DCAS v1.0 Compliance Self-Assessment

11 minute read

Published:

DCAS Logo On 2022-12-15, various data editors, including myself, launched the Data and Code Availability Standard (DCAS). In this post, I will do a self-assessment of my claim that the AEA’s Data and Code Availability Policy (DCAP) complies with DCAS. The assessment is based on DCAS V1.0 rules, compared to the DCAP as of January 2023.


Section: Data

Data Availability Statement

What the DCAS saysWhat the AEA DCAP says
A Data Availability Statement is provided with detailed enough information such that an independent researcher can replicate the steps needed to access the original data, including any limitations and the expected monetary and time cost of data access. § 2: "Authors ... must provide ... information about the data, ... sufficient to permit replication, as well as information about access to data .... § 6: "the replication materials shall include... (b) description sufficient to access all data at their original source location," § 9: "...The data availability statement shall provide detailed information on how, where, and under what conditions an independent researcher can access the original source data, as well as author-generated derivative data, and must be explicit and accurate about any restrictions, requirements, payments, and processing delays. The data availability statement shall provide information to assure the reader that the data are available for a sufficiently long period of time."

Comment: The AEA policy is expressed more generally, but de facto, we interpret the policy to require information about limitations - time, location, person type - and cost - time, money - to be crucial, and generally request that information from authors if not provided.

Raw data

What the DCAS saysWhat the AEA DCAP says
Raw data used in the research (primary data collected by the author and secondary data not otherwise available) is made publicly accessible. Exceptions are explained under Rule 1. § 6: "the replication materials shall include (a) the data set(s), "

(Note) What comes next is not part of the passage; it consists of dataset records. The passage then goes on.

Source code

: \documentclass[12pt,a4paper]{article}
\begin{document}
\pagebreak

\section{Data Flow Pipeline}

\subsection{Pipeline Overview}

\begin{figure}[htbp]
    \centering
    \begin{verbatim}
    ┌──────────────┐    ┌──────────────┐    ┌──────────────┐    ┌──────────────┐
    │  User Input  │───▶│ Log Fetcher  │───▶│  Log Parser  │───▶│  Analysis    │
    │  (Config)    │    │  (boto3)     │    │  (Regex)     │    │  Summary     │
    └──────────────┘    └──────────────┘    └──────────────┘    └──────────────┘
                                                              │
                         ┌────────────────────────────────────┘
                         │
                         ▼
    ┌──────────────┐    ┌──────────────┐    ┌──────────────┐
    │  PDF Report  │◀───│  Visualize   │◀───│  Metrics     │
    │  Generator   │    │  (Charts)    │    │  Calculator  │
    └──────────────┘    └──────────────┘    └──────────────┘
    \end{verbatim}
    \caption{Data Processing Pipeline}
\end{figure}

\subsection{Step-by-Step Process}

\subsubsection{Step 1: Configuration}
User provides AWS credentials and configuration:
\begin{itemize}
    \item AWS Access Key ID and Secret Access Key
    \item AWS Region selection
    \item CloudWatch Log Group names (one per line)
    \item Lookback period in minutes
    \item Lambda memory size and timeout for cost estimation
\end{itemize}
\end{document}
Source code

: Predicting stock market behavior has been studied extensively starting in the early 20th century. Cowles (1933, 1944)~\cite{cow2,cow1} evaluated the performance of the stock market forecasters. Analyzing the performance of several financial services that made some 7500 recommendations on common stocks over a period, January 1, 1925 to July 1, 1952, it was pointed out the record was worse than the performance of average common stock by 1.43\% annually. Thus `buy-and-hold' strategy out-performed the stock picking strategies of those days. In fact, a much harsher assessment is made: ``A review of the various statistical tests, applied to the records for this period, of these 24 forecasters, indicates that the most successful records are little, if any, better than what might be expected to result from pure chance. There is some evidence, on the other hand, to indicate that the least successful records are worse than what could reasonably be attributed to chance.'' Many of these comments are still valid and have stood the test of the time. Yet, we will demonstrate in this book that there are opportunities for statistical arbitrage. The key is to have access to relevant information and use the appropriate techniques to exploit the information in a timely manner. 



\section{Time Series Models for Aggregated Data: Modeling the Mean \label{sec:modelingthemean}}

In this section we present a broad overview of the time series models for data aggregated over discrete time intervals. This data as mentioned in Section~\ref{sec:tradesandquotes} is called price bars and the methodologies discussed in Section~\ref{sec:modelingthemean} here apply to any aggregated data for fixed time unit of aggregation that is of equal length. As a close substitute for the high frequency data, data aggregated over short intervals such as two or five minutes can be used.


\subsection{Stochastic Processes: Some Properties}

Comment: The AEA policy is not explicit about providing both raw and derivative data.

Analysis data

What the DCAS saysWhat the AEA DCAP says
Analysis data is provided as part of the replication package unless they can be fully reproduced from accessible data within a reasonable time frame. Exceptions are explained under Rule 1. § 6: "the replication materials shall include (a) the data set(s), "

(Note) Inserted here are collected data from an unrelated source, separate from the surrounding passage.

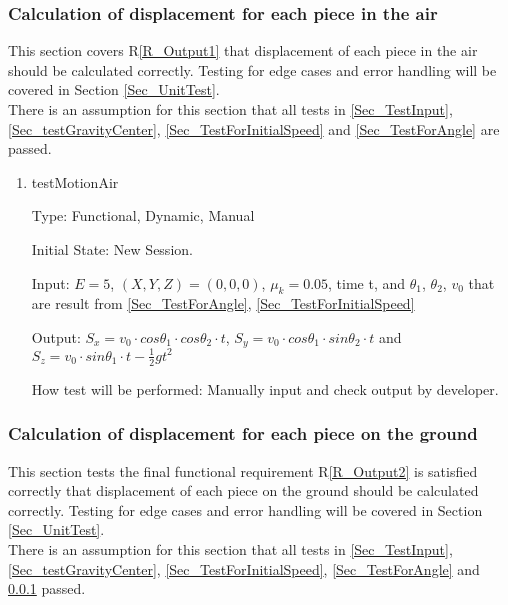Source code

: \documentclass[12pt, titlepage]{article}
\newcommand{\rref}[1]{R\ref{#1}}
\begin{document}
\subsubsection{Calculation of displacement for each piece in the air}
\label{Sec_TestMotionAir}

This section covers \rref{R_Output1} that displacement of each piece in the air should be calculated correctly. Testing for edge cases and error handling will be covered in Section \ref{Sec_UnitTest}.\\ 
There is an assumption for this section that all tests in \ref{Sec_TestInput}, \ref{Sec_testGravityCenter}, \ref{Sec_TestForInitialSpeed} and \ref{Sec_TestForAngle} are passed.
\begin{enumerate}

\item{testMotionAir\\}

Type: Functional, Dynamic, Manual

Initial State: New Session.

Input: $E = 5$, $(X,Y,Z) = (0,0,0)$, $\mu_{k} = 0.05$, time t, and $\theta_{1}$, $\theta_{2}$, $v_{0}$ that are result from \ref{Sec_TestForAngle}, \ref{Sec_TestForInitialSpeed}

Output: $S_{x}=v_{0}\cdot cos\theta _{1}\cdot cos\theta _{2}\cdot t$, $S_{y}=v_{0}\cdot cos\theta _{1}\cdot sin\theta _{2}\cdot t$ and $S_{z}=v_{0}\cdot sin\theta _{1}\cdot t-\frac{1}{2}gt^{2}$

How test will be performed: Manually input and check output by developer.

\end{enumerate}

\subsubsection{Calculation of displacement for each piece on the ground}

This section tests the final functional requirement \rref{R_Output2} is satisfied correctly that displacement of each piece on the ground should be calculated correctly. Testing for edge cases and error handling will be covered in Section \ref{Sec_UnitTest}.\\
There is an assumption for this section that all tests in \ref{Sec_TestInput}, \ref{Sec_testGravityCenter}, \ref{Sec_TestForInitialSpeed}, \ref{Sec_TestForAngle} and \ref{Sec_TestMotionAir} passed.
\end{document}
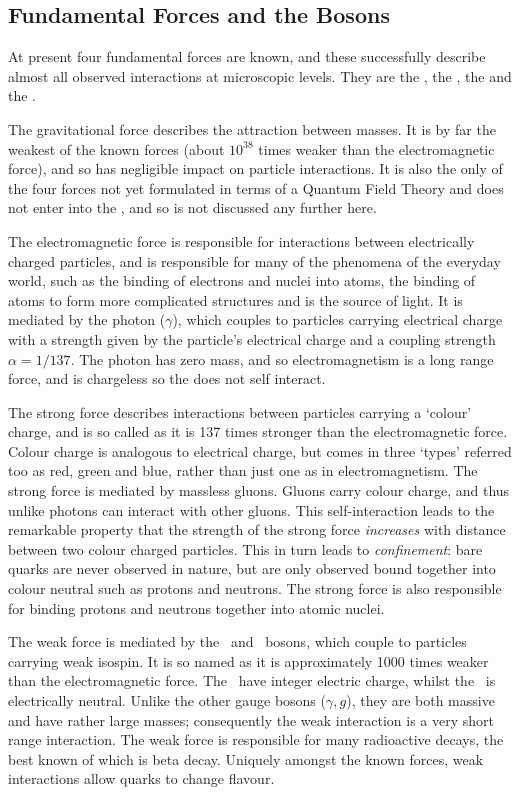 \subsection{Fundamental Forces and the Bosons}

At present four fundamental forces are known, and these successfully describe
almost all observed interactions at microscopic levels. They are the
, the , the  
and the . 

The gravitational force describes the attraction
between masses. It is by far the
weakest of the known forces (about $10^{38}$ times weaker than the electromagnetic
force), and so has negligible impact on particle interactions. It is
also the only of the four forces not yet formulated in terms of a Quantum Field
Theory and does not enter into the \sm, and so is not discussed any further here.

The electromagnetic force is responsible for interactions between electrically
charged particles, and is responsible for many of the phenomena of the everyday
world, such as the binding of electrons and nuclei into atoms, the binding of
atoms to form more complicated structures and is the source of light. 
It is mediated by the photon ($\gamma$), which couples to
particles carrying electrical charge with a strength given by the particle's
electrical charge and a coupling strength $\alpha=1/137$. The photon has zero
mass, and so electromagnetism is a long range force, and is chargeless so
the does not self interact.

The strong force describes interactions between particles carrying a `colour'
charge, and is so called as it is 137 times stronger than the electromagnetic
force. Colour charge is analogous to electrical charge, but comes in three
`types' referred too as red, green and blue, rather than just one as in
electromagnetism. The strong force is mediated by massless gluons. Gluons carry
colour charge, and thus unlike photons can interact with other gluons. This
self-interaction leads to the remarkable property that the strength of the strong force {\it
increases} with distance between two colour charged particles. This in turn leads to {\it
confinement}: bare quarks are never observed in nature, but are only observed
bound together into colour neutral  such as protons and neutrons. 
The strong force is also responsible for binding protons and neutrons together
into atomic nuclei.

The weak force is mediated by the \Wpm\ and \Z\ bosons, which couple to particles
carrying weak isospin. It is so named as it is approximately 1000 times weaker
than the electromagnetic force. The \Wpm\ have integer electric
charge, whilst the \Z\ is electrically neutral. Unlike the other gauge bosons
($\gamma,g$), they are both massive and have rather large masses; consequently the weak
interaction is a very short range interaction. The weak force is responsible for
many radioactive decays, the best known of which is beta decay. Uniquely amongst
the known forces, weak interactions allow quarks to change flavour.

Comment: In practice, raw data must always be provided. If the Data Editor observes that processing times are very long to generate derivative data, or that derivative data can be provided when raw data is confidential, then the Data Editor will request that analysis data be provided. It is NOT sufficient to ONLY provide the analysis data, when raw data are available and can be provided.

Format

What the DCAS saysWhat the AEA DCAP says
The data files are provided in any format compatible with commonly used statistical package or software. Some journals require data files in open, non-proprietary formats. § 11: Formats/Data: The data files may be provided in any format compatible with any commonly used statistical package or software. Authors are encouraged to provide data files in open, non-proprietary formats.

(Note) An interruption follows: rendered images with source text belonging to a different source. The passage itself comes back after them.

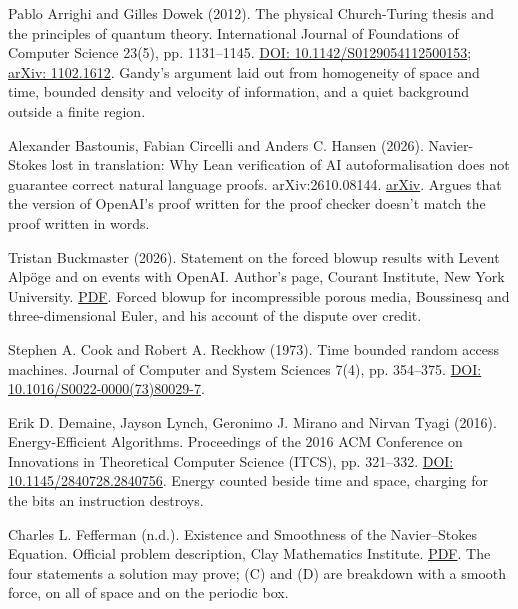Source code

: \noindent Pablo Arrighi and Gilles Dowek (2012). The physical Church-Turing thesis and the principles of quantum theory. International Journal of Foundations of Computer Science 23(5), pp. 1131--1145. \href{https://doi.org/10.1142/S0129054112500153}{DOI: 10.1142/S0129054112500153}; \href{https://arxiv.org/abs/1102.1612}{arXiv: 1102.1612}. Gandy's argument laid out from homogeneity of space and time, bounded density and velocity of information, and a quiet background outside a finite region.
\par\medskip

\noindent Alexander Bastounis, Fabian Circelli and Anders C. Hansen (2026). Navier-Stokes lost in translation: Why Lean verification of AI autoformalisation does not guarantee correct natural language proofs. arXiv:2610.08144. \href{https://arxiv.org/abs/2610.08144}{arXiv}. Argues that the version of OpenAI's proof written for the proof checker doesn't match the proof written in words.
\par\medskip

\noindent Tristan Buckmaster (2026). Statement on the forced blowup results with Levent Alp\"oge and on events with OpenAI. Author's page, Courant Institute, New York University. \href{https://cims.nyu.edu/~tristanb/statement.pdf}{PDF}. Forced blowup for incompressible porous media, Boussinesq and three-dimensional Euler, and his account of the dispute over credit.
\par\medskip

\noindent Stephen A. Cook and Robert A. Reckhow (1973). Time bounded random access machines. Journal of Computer and System Sciences 7(4), pp. 354--375. \href{https://doi.org/10.1016/S0022-0000(73)80029-7}{DOI: 10.1016/S0022-0000(73)80029-7}.
\par\medskip

\noindent Erik D. Demaine, Jayson Lynch, Geronimo J. Mirano and Nirvan Tyagi (2016). Energy-Efficient Algorithms. Proceedings of the 2016 ACM Conference on Innovations in Theoretical Computer Science (ITCS), pp. 321--332. \href{https://doi.org/10.1145/2840728.2840756}{DOI: 10.1145/2840728.2840756}. Energy counted beside time and space, charging for the bits an instruction destroys.
\par\medskip

\noindent Charles L. Fefferman (n.d.). Existence and Smoothness of the Navier--Stokes Equation. Official problem description, Clay Mathematics Institute. \href{https://www.claymath.org/wp-content/uploads/2022/06/navierstokes.pdf}{PDF}. The four statements a solution may prove; (C) and (D) are breakdown with a smooth force, on all of space and on the periodic box.
\par\medskip

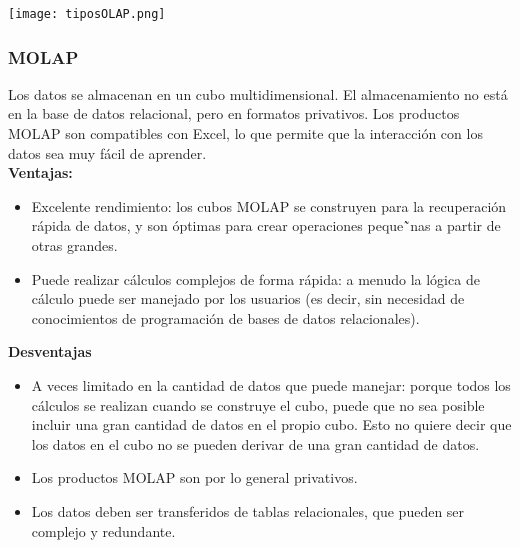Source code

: \documentclass[DIV=calc, paper=a4, fontsize=11pt, twocolumn]{scrartcl}	 %
\begin{document}
\begin{center}
\texttt{[image: tiposOLAP.png]}
\end{center}

\subsubsection*{MOLAP}
Los datos se almacenan en un cubo multidimensional. El almacenamiento no est\'{a} en la base de datos relacional, pero en formatos privativos. Los productos MOLAP son compatibles con Excel, lo que permite que la interacci\'{o}n con los datos sea muy f\'{a}cil de aprender.\\
\textbf{Ventajas:}
\begin{itemize}
\item Excelente rendimiento: los cubos MOLAP se construyen para la recuperaci\'{o}n r\'{a}pida de datos, y son \'{o}ptimas para crear operaciones peque\~`{n}as a partir de otras grandes.
\item Puede realizar c\'{a}lculos complejos de forma r\'{a}pida: a menudo la l\'{o}gica de c\'{a}lculo puede ser manejado por los usuarios (es decir, sin necesidad de conocimientos de programaci\'{o}n de bases de datos relacionales).
\end{itemize}
\textbf{Desventajas}
\begin{itemize}
\item A veces limitado en la cantidad de datos que puede manejar: porque todos los c\'{a}lculos se realizan cuando se construye el cubo, puede que no sea posible incluir una gran cantidad de datos en el propio cubo. Esto no quiere decir que los datos en el cubo no se pueden derivar de una gran cantidad de datos.
\item Los productos MOLAP son por lo general privativos.
\item Los datos deben ser transferidos de tablas relacionales, que pueden ser complejo y redundante.
\end{itemize}
\end{document}
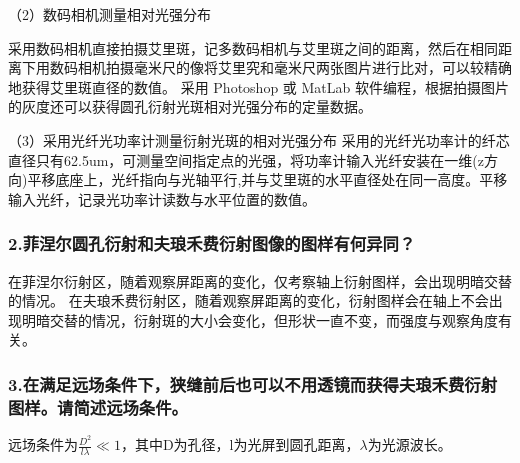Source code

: \documentclass[12pt,a4paper,UTF8]{ctexart}
\begin{document}
（2）数码相机测量相对光强分布

采用数码相机直接拍摄艾里斑，记多数码相机与艾里斑之间的距离，然后在相同距离下用数码相机拍摄毫米尺的像将艾里究和毫米尺两张图片进行比对，可以较精确地获得艾里斑直径的数值。
采用 Photoshop 或 MatLab 软件编程，根据拍摄图片的灰度还可以获得圆孔衍射光斑相对光强分布的定量数据。

（3）采用光纤光功率计测量衍射光斑的相对光强分布
采用的光纤光功率计的纤芯直径只有62.5um，可测量空间指定点的光强，将功率计输入光纤安装在一维(z方向)平移底座上，光纤指向与光轴平行,并与艾里斑的水平直径处在同一高度。平移输入光纤，记录光功率计读数与水平位置的数值。

\subsubsection*{2.菲涅尔圆孔衍射和夫琅禾费衍射图像的图样有何异同？}
在菲涅尔衍射区，随着观察屏距离的变化，仅考察轴上衍射图样，会出现明暗交替的情况。
在夫琅禾费衍射区，随着观察屏距离的变化，衍射图样会在轴上不会出现明暗交替的情况，衍射斑的大小会变化，但形状一直不变，而强度与观察角度有关。

\subsubsection*{3.在满足远场条件下，狭缝前后也可以不用透镜而获得夫琅禾费衍射图样。请简述远场条件。}
远场条件为$\frac{D^2}{l\lambda}\ll 1$，其中D为孔径，l为光屏到圆孔距离，$\lambda$为光源波长。
\end{document}
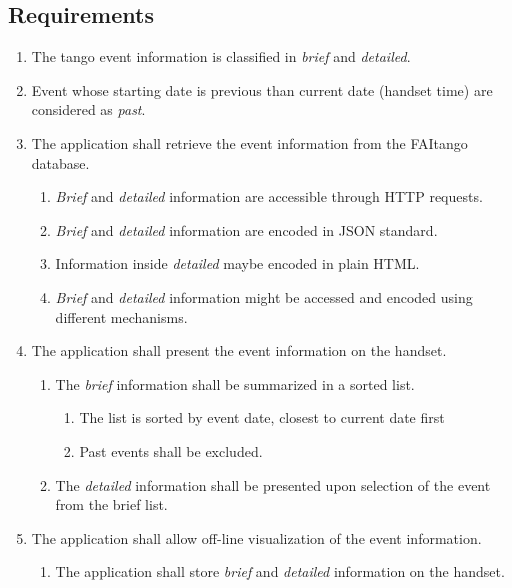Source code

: \documentclass[10pt, twoside]{article}
\begin{document}
\subsection*{Requirements}
\begin{enumerate}
	\item The tango event information is classified 
         		 in \emph{brief} and \emph{detailed}.
	\item Event whose starting date is previous than current date 
          	(handset time) are considered as \emph{past}.
    	\item	The application shall retrieve the event information from the 
          	FAItango database.
    		\begin{enumerate}
        			\item	\emph{Brief} and \emph{detailed} information are accessible through 
              			HTTP requests.
        			\item \emph{Brief} and \emph{detailed} information are encoded in JSON standard.
        			\item Information inside \emph{detailed} maybe encoded in plain HTML.
        			\item \emph{Brief} and \emph{detailed} information might be accessed and encoded using
              			different mechanisms.
    		\end{enumerate}
	\item The application shall present the event information on the handset.
    	\begin{enumerate}
        		\item The \emph{brief} information shall be summarized in a sorted list.
        			\begin{enumerate}
            			\item The list is sorted by event date, closest to current date first
            			\item Past events shall be excluded.
        			\end{enumerate}
        		\item The \emph{detailed} information shall be presented upon selection of
              		the event from the brief list.
    	\end{enumerate}
    	\item The application shall allow off-line visualization of the event information.
    		\begin{enumerate}
        			\item The application shall store \emph{brief} and \emph{detailed} information on the handset.

\end{enumerate}
\end{enumerate}
\end{document}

Comment: We do not (yet) require that data (also) be provided in non-proprietary formats. In general, source data are rarely in proprietary formats, but analysis data may be. We interpret “non-proprietary format” to mean that open source (free) software can read the provided data. This is not the same as requiring explicitly open, archive-friendly formats (Library of Congress). For instance, Stata data can be reliably read by Python and R code, and we will accept that. We will generally push back on MATLAB-formatted data, since they are hard to read with such software.

Metadata

What the DCAS saysWhat the AEA DCAP says
Description of variables and their allowed values are publicly accessible. § 11: Formats/Data: Authors should ensure that a meaningful name or description (label) is available for every variable in the provided datasets. Codebooks or similar metadata should describe the allowed values and their meaning for each variable. It is acceptable to reference publicly available documentation for these items.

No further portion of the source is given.